[Start of Attachment]
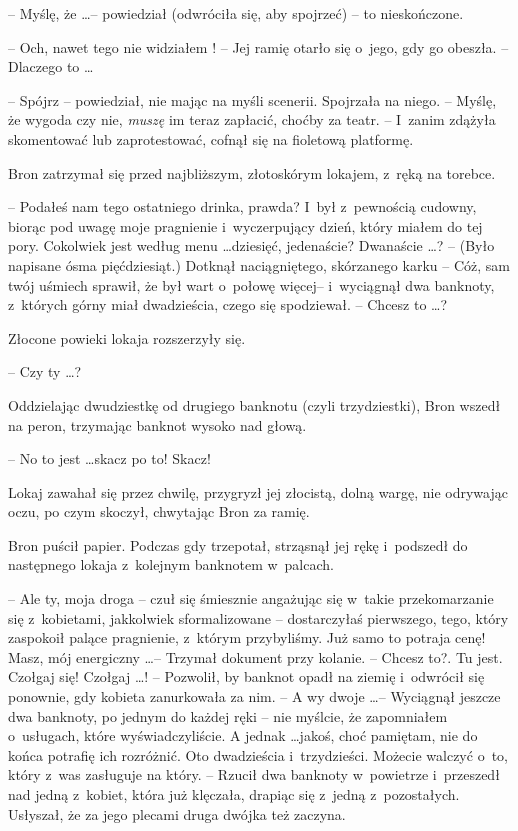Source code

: \documentclass[oneside,polish,11pt,rmheadings]{mwbk}
\begin{document}
-- Myślę, że  \ldots  -- powiedział (odwróciła się, aby spojrzeć) -- to nieskończone. 

-- Och, nawet tego nie widziałem ! -- Jej ramię otarło się o~jego, gdy go obeszła. -- Dlaczego to \ldots  

-- Spójrz -- powiedział, nie mając na myśli scenerii. Spojrzała na niego. -- Myślę, że wygoda czy nie, \textit{muszę }im teraz zapłacić, choćby za teatr. -- I~zanim zdążyła skomentować lub zaprotestować, cofnął się na fioletową platformę. 

Bron zatrzymał się przed najbliższym, złotoskórym lokajem, z~ręką na torebce. 

-- Podałeś nam tego ostatniego drinka, prawda? I~był z~pewnością cudowny, biorąc pod uwagę moje pragnienie i~wyczerpujący dzień, który miałem do tej pory. Cokolwiek jest według menu \ldots  dziesięć, jedenaście? Dwanaście  \ldots ? -- (Było napisane ósma pięćdziesiąt.) Dotknął naciągniętego, skórzanego karku -- Cóż, sam twój uśmiech sprawił, że był wart o~połowę więcej-- i~wyciągnął dwa banknoty, z~których górny miał dwadzieścia, czego się spodziewał. -- Chcesz to \ldots ? 

Złocone powieki lokaja rozszerzyły się. 

-- Czy ty  \ldots  ? 

Oddzielając dwudziestkę od drugiego banknotu (czyli trzydziestki), Bron wszedł na peron, trzymając banknot wysoko nad głową. 

-- No to jest \ldots  skacz po to! Skacz! 

Lokaj zawahał się przez chwilę, przygryzł jej złocistą, dolną wargę, nie odrywając oczu, po czym skoczył, chwytając Bron za ramię. 

Bron puścił papier. Podczas gdy trzepotał, strząsnął jej rękę i~podszedł do następnego lokaja z~kolejnym banknotem w~palcach. 

-- Ale ty, moja droga -- czuł się śmiesznie angażując się w~takie przekomarzanie się z~kobietami, jakkolwiek sformalizowane -- dostarczyłaś pierwszego, tego, który zaspokoił palące pragnienie, z~którym przybyliśmy. Już samo to potraja cenę! Masz, mój energiczny \ldots  -- Trzymał dokument przy kolanie. -- Chcesz to?. Tu jest. Czołgaj się! Czołgaj  \ldots  ! -- Pozwolił, by banknot opadł na ziemię i~odwrócił się ponownie, gdy kobieta zanurkowała za nim. -- A wy dwoje \ldots  -- Wyciągnął jeszcze dwa banknoty, po jednym do każdej ręki -- nie myślcie, że zapomniałem o~usługach, które wyświadczyliście. A jednak \ldots  jakoś, choć pamiętam, nie do końca potrafię ich rozróżnić. Oto dwadzieścia i~trzydzieści. Możecie walczyć o~to, który z~was zasługuje na który. -- Rzucił dwa banknoty w~powietrze i~przeszedł nad jedną z~kobiet, która już klęczała, drapiąc się z~jedną z~pozostałych. Usłyszał, że za jego plecami druga dwójka też zaczyna. 
\end{document}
[End of Attachment]
## Task requirements
Please give again the lines above between the line holding "Bron zatrzymał się" and the line holding "Bron puścił papier.", inclusive, exactly as they are and with nothing added.

## Response below
Bron zatrzymał się przed najbliższym, złotoskórym lokajem, z~ręką na torebce. 

-- Podałeś nam tego ostatniego drinka, prawda? I~był z~pewnością cudowny, biorąc pod uwagę moje pragnienie i~wyczerpujący dzień, który miałem do tej pory. Cokolwiek jest według menu \ldots  dziesięć, jedenaście? Dwanaście  \ldots ? -- (Było napisane ósma pięćdziesiąt.) Dotknął naciągniętego, skórzanego karku -- Cóż, sam twój uśmiech sprawił, że był wart o~połowę więcej-- i~wyciągnął dwa banknoty, z~których górny miał dwadzieścia, czego się spodziewał. -- Chcesz to \ldots ? 

Złocone powieki lokaja rozszerzyły się. 

-- Czy ty  \ldots  ? 

Oddzielając dwudziestkę od drugiego banknotu (czyli trzydziestki), Bron wszedł na peron, trzymając banknot wysoko nad głową. 

-- No to jest \ldots  skacz po to! Skacz! 

Lokaj zawahał się przez chwilę, przygryzł jej złocistą, dolną wargę, nie odrywając oczu, po czym skoczył, chwytając Bron za ramię. 

Bron puścił papier. Podczas gdy trzepotał, strząsnął jej rękę i~podszedł do następnego lokaja z~kolejnym banknotem w~palcach. 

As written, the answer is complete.